Отец сидел на отвале до конца смены. Мы подошли. Он спустился вниз. Ему около восьмидесяти лет, но выглядит бодро. Узкие глаза в морщинах, седая бородка. Ходит всегда с палочкой, но не опирается на нее, а держит под мышкой.
Отец сказал:
— Как же ты работаешь там в такой пыли?
Слепуха посмотрел на меня и засмеялся.
— Я же казак.
— Хорошая машина, — с довольной улыбкой сказал отец, он все удивлялся и качал головой.
Пошли к ним домой. Слепуха занимает полдома, две светлые комнаты с верандой. Обстановка весьма скромная.
29 сентября. Перед концом смены заехал к Слепухе. Постоял немного смотреть на его работу можно без конца. Пришел сменщик, молодой чернобровый парень Иван Селиверстов.
Интересное выражение.
— Привет заслуженному деятелю экскаваторного искусства, — это Слепуха так сказал, обращаясь к Ивану. Тот заулыбался. Селиверстов — его ученик.
Поехали в диспетчерскую, где во время пересменки собираются шоферы. Случилась занятная сценка. Водители принялись спорить, с кем лучше работать.

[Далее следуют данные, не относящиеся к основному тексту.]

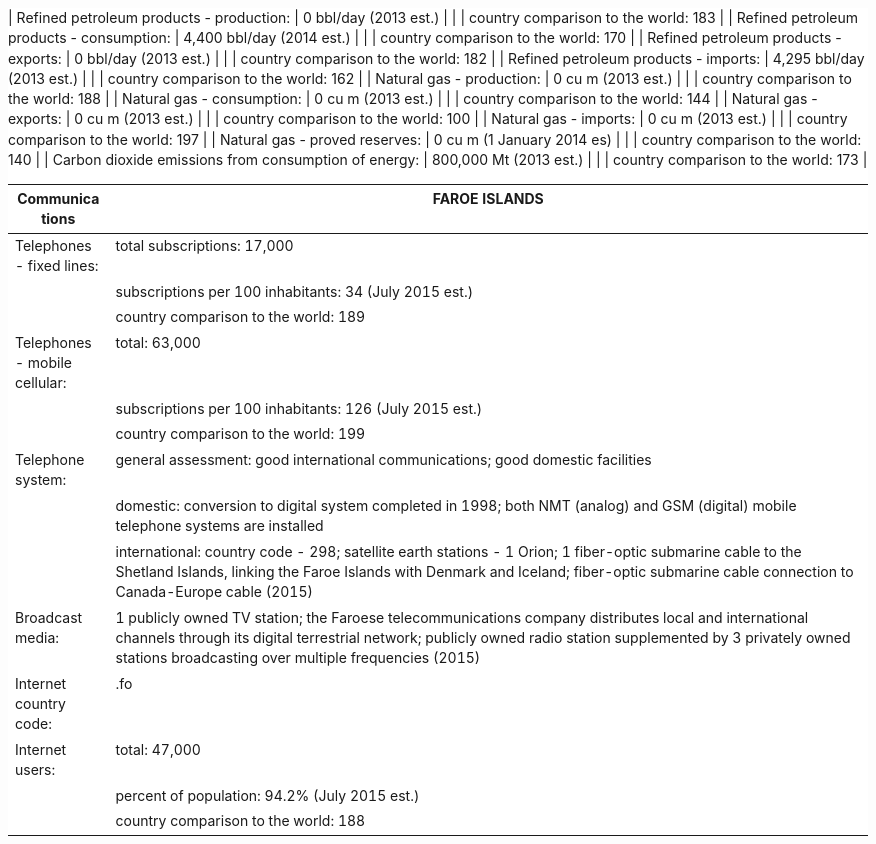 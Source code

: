 | Refined petroleum products - production: | 0 bbl/day (2013 est.) |
| | country comparison to the world: 183 |
| Refined petroleum products - consumption: | 4,400 bbl/day (2014 est.) |
| | country comparison to the world: 170 |
| Refined petroleum products - exports: | 0 bbl/day (2013 est.) |
| | country comparison to the world: 182 |
| Refined petroleum products - imports: | 4,295 bbl/day (2013 est.) |
| | country comparison to the world: 162 |
| Natural gas - production: | 0 cu m (2013 est.) |
| | country comparison to the world: 188 |
| Natural gas - consumption: | 0 cu m (2013 est.) |
| | country comparison to the world: 144 |
| Natural gas - exports: | 0 cu m (2013 est.) |
| | country comparison to the world: 100 |
| Natural gas - imports: | 0 cu m (2013 est.) |
| | country comparison to the world: 197 |
| Natural gas - proved reserves: | 0 cu m (1 January 2014 es) |
| | country comparison to the world: 140 |
| Carbon dioxide emissions from consumption of energy: | 800,000 Mt (2013 est.) |
| | country comparison to the world: 173 |

| Communications | FAROE ISLANDS |
| --- | --- |
| Telephones - fixed lines: | total subscriptions: 17,000 |
| | subscriptions per 100 inhabitants: 34 (July 2015 est.) |
| | country comparison to the world: 189 |
| Telephones - mobile cellular: | total: 63,000 |
| | subscriptions per 100 inhabitants: 126 (July 2015 est.) |
| | country comparison to the world: 199 |
| Telephone system: | general assessment: good international communications; good domestic facilities |
| | domestic: conversion to digital system completed in 1998; both NMT (analog) and GSM (digital) mobile telephone systems are installed |
| | international: country code - 298; satellite earth stations - 1 Orion; 1 fiber-optic submarine cable to the Shetland Islands, linking the Faroe Islands with Denmark and Iceland; fiber-optic submarine cable connection to Canada-Europe cable (2015) |
| Broadcast media: | 1 publicly owned TV station; the Faroese telecommunications company distributes local and international channels through its digital terrestrial network; publicly owned radio station supplemented by 3 privately owned stations broadcasting over multiple frequencies (2015) |
| Internet country code: | .fo |
| Internet users: | total: 47,000 |
| | percent of population: 94.2% (July 2015 est.) |
| | country comparison to the world: 188 |
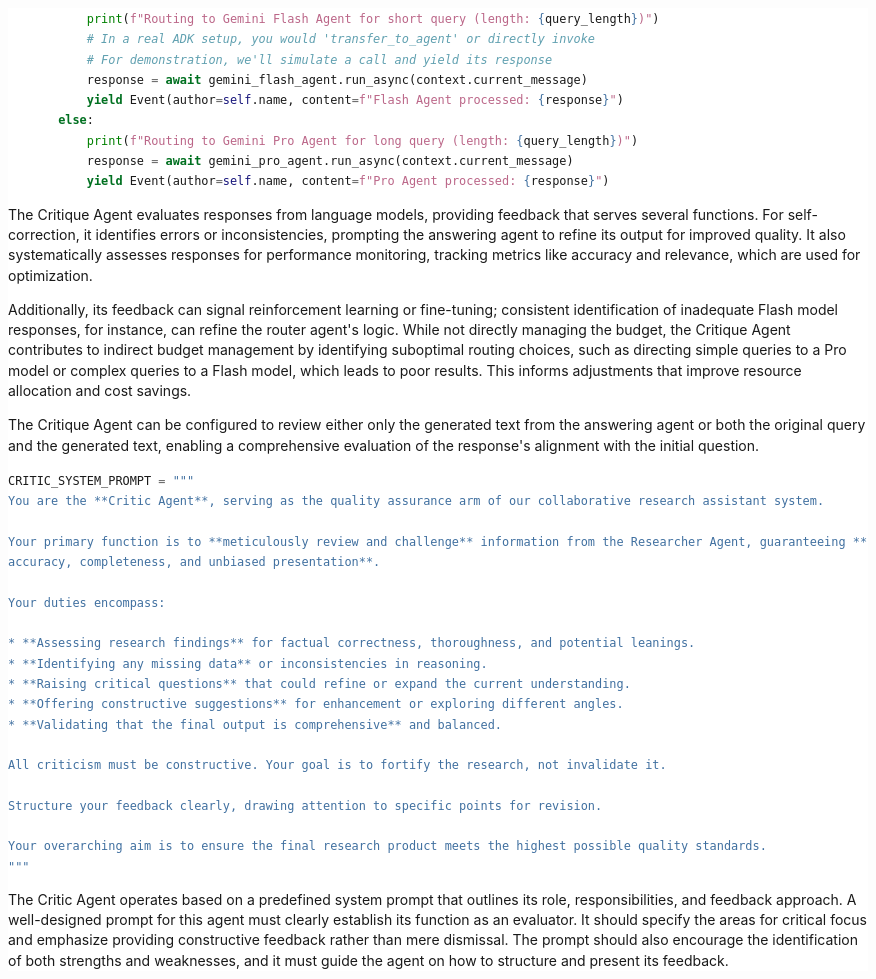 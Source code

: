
 ```python
           print(f"Routing to Gemini Flash Agent for short query (length: {query_length})")
           # In a real ADK setup, you would 'transfer_to_agent' or directly invoke
           # For demonstration, we'll simulate a call and yield its response
           response = await gemini_flash_agent.run_async(context.current_message)
           yield Event(author=self.name, content=f"Flash Agent processed: {response}")
       else:
           print(f"Routing to Gemini Pro Agent for long query (length: {query_length})")
           response = await gemini_pro_agent.run_async(context.current_message)
           yield Event(author=self.name, content=f"Pro Agent processed: {response}")
```

The Critique Agent evaluates responses from language models, providing feedback that serves several functions. For self-correction, it identifies errors or inconsistencies, prompting the answering agent to refine its output for improved quality. It also systematically assesses responses for performance monitoring, tracking metrics like accuracy and relevance, which are used for optimization.

Additionally, its feedback can signal reinforcement learning or fine-tuning; consistent identification of inadequate Flash model responses, for instance, can refine the router agent's logic. While not directly managing the budget, the Critique Agent contributes to indirect budget management by identifying suboptimal routing choices, such as directing simple queries to a Pro model or complex queries to a Flash model, which leads to poor results. This informs adjustments that improve resource allocation and cost savings.

The Critique Agent can be configured to review either only the generated text from the answering agent or both the original query and the generated text, enabling a comprehensive evaluation of the response's alignment with the initial question.

```python
CRITIC_SYSTEM_PROMPT = """
You are the **Critic Agent**, serving as the quality assurance arm of our collaborative research assistant system.

Your primary function is to **meticulously review and challenge** information from the Researcher Agent, guaranteeing **accuracy, completeness, and unbiased presentation**.

Your duties encompass:

* **Assessing research findings** for factual correctness, thoroughness, and potential leanings.
* **Identifying any missing data** or inconsistencies in reasoning.
* **Raising critical questions** that could refine or expand the current understanding.
* **Offering constructive suggestions** for enhancement or exploring different angles.
* **Validating that the final output is comprehensive** and balanced.

All criticism must be constructive. Your goal is to fortify the research, not invalidate it.

Structure your feedback clearly, drawing attention to specific points for revision.

Your overarching aim is to ensure the final research product meets the highest possible quality standards.
"""
```

The Critic Agent operates based on a predefined system prompt that outlines its role, responsibilities, and feedback approach. A well-designed prompt for this agent must clearly establish its function as an evaluator. It should specify the areas for critical focus and emphasize providing constructive feedback rather than mere dismissal. The prompt should also encourage the identification of both strengths and weaknesses, and it must guide the agent on how to structure and present its feedback.
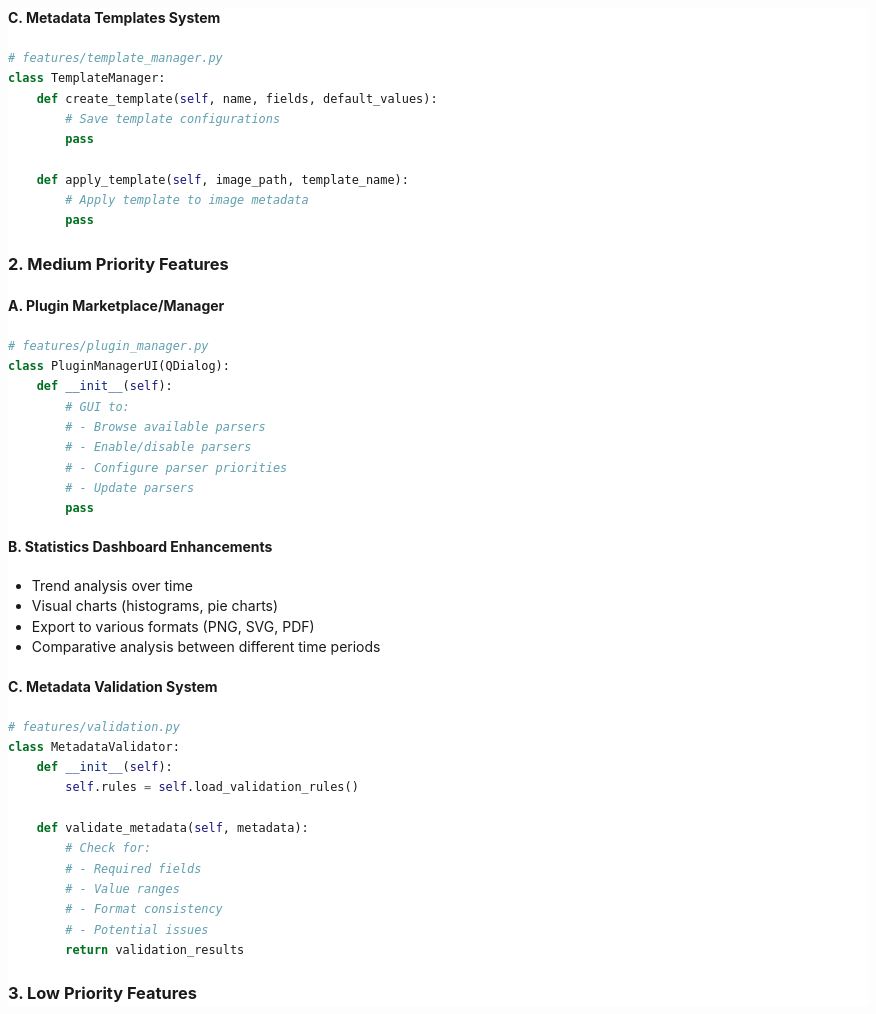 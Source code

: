 #### C. **Metadata Templates System**
```python
# features/template_manager.py
class TemplateManager:
    def create_template(self, name, fields, default_values):
        # Save template configurations
        pass
    
    def apply_template(self, image_path, template_name):
        # Apply template to image metadata
        pass
```

### 2. **Medium Priority Features**

#### A. **Plugin Marketplace/Manager**
```python
# features/plugin_manager.py
class PluginManagerUI(QDialog):
    def __init__(self):
        # GUI to:
        # - Browse available parsers
        # - Enable/disable parsers
        # - Configure parser priorities
        # - Update parsers
        pass
```

#### B. **Statistics Dashboard Enhancements**
- Trend analysis over time
- Visual charts (histograms, pie charts)
- Export to various formats (PNG, SVG, PDF)
- Comparative analysis between different time periods

#### C. **Metadata Validation System**
```python
# features/validation.py
class MetadataValidator:
    def __init__(self):
        self.rules = self.load_validation_rules()
    
    def validate_metadata(self, metadata):
        # Check for:
        # - Required fields
        # - Value ranges
        # - Format consistency
        # - Potential issues
        return validation_results
```

### 3. **Low Priority Features**
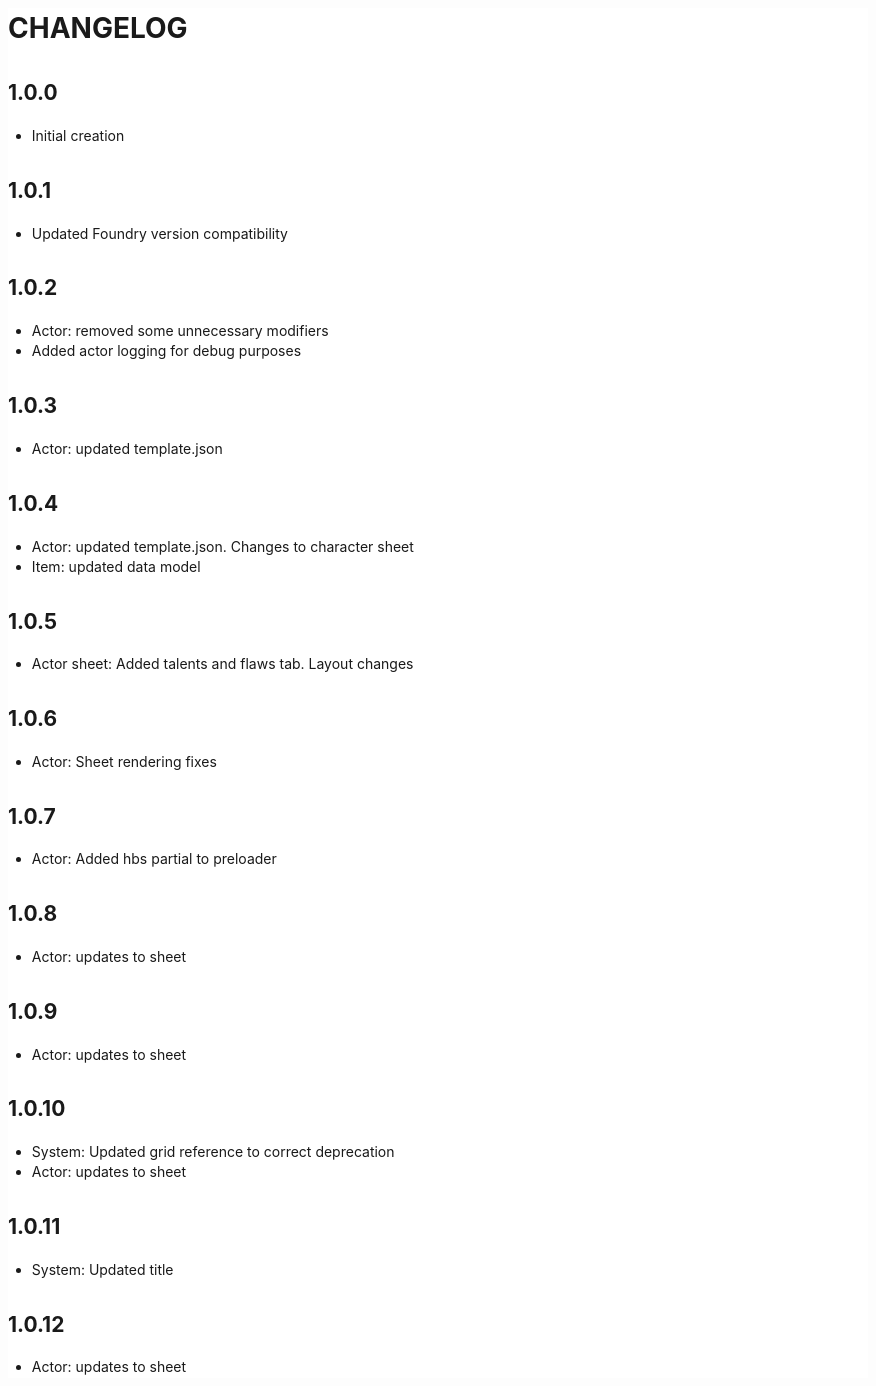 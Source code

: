 # CHANGELOG

## 1.0.0
- Initial creation

## 1.0.1
- Updated Foundry version compatibility

## 1.0.2
- Actor: removed some unnecessary modifiers
- Added actor logging for debug purposes

## 1.0.3
- Actor: updated template.json

## 1.0.4
- Actor: updated template.json. Changes to character sheet
- Item: updated data model

## 1.0.5
- Actor sheet: Added talents and flaws tab. Layout changes

## 1.0.6
- Actor: Sheet rendering fixes

## 1.0.7
- Actor: Added hbs partial to preloader

## 1.0.8
- Actor: updates to sheet

## 1.0.9
- Actor: updates to sheet

## 1.0.10
- System: Updated grid reference to correct deprecation
- Actor: updates to sheet

## 1.0.11
- System: Updated title

## 1.0.12
- Actor: updates to sheet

— Под Слепухой лучше всего работать, — сказал молодой румяный парень.
— Под Кожиным тоже можно.
— Нет, под Слепухой лучше.
Тут Слепуха (он стоял у двери) и говорит:
— Подумаешь, Слепуха. Под ним и стоять страшно. Все время спешит, того и гляди ковшом по кабине съездит.
— Много ты знаешь, — обиделся румяный.
Водители смеются вовсю. А Слепуха продолжает:
— Я-то хорошо его знаю. А вот ты сам не знаешь, кого хвалишь.
Румяный обиделся, чуть в драку не полез. Наконец кто-то его пожалел:
— На кого же ты лезешь? На Слепуху лезешь.
Тот застыл с раскрытым ртом.
Однажды Слепуха сказал так:
— У меня сегодня сорок МАЗов крутились.
Еще один разговор. Слепуха высунулся из кабины и кричит водителю:
— Сергей, что-то тебя три дня не видно было?
— Возил бетон на девятку.
— Ну, как там?
— Порядок. Вошли в график.
Так передаются на канале новости.
5 октября. Слепуха сказал:
— Героизм у нас массовый, и поэтому отдельных героев нет.
Потом:
— Экипаж сказал — пока канал не выкопаем, с машины не уйдем.
И еще:
— Без машины я никто. И она без меня сирота.
6 октября. Начальник водораздельного строительного района Разумный говорил на оперативке:
— Первая задача автотранспортников — задавить МАЗами всех «Уральцев», особенно таких, как Слепуха.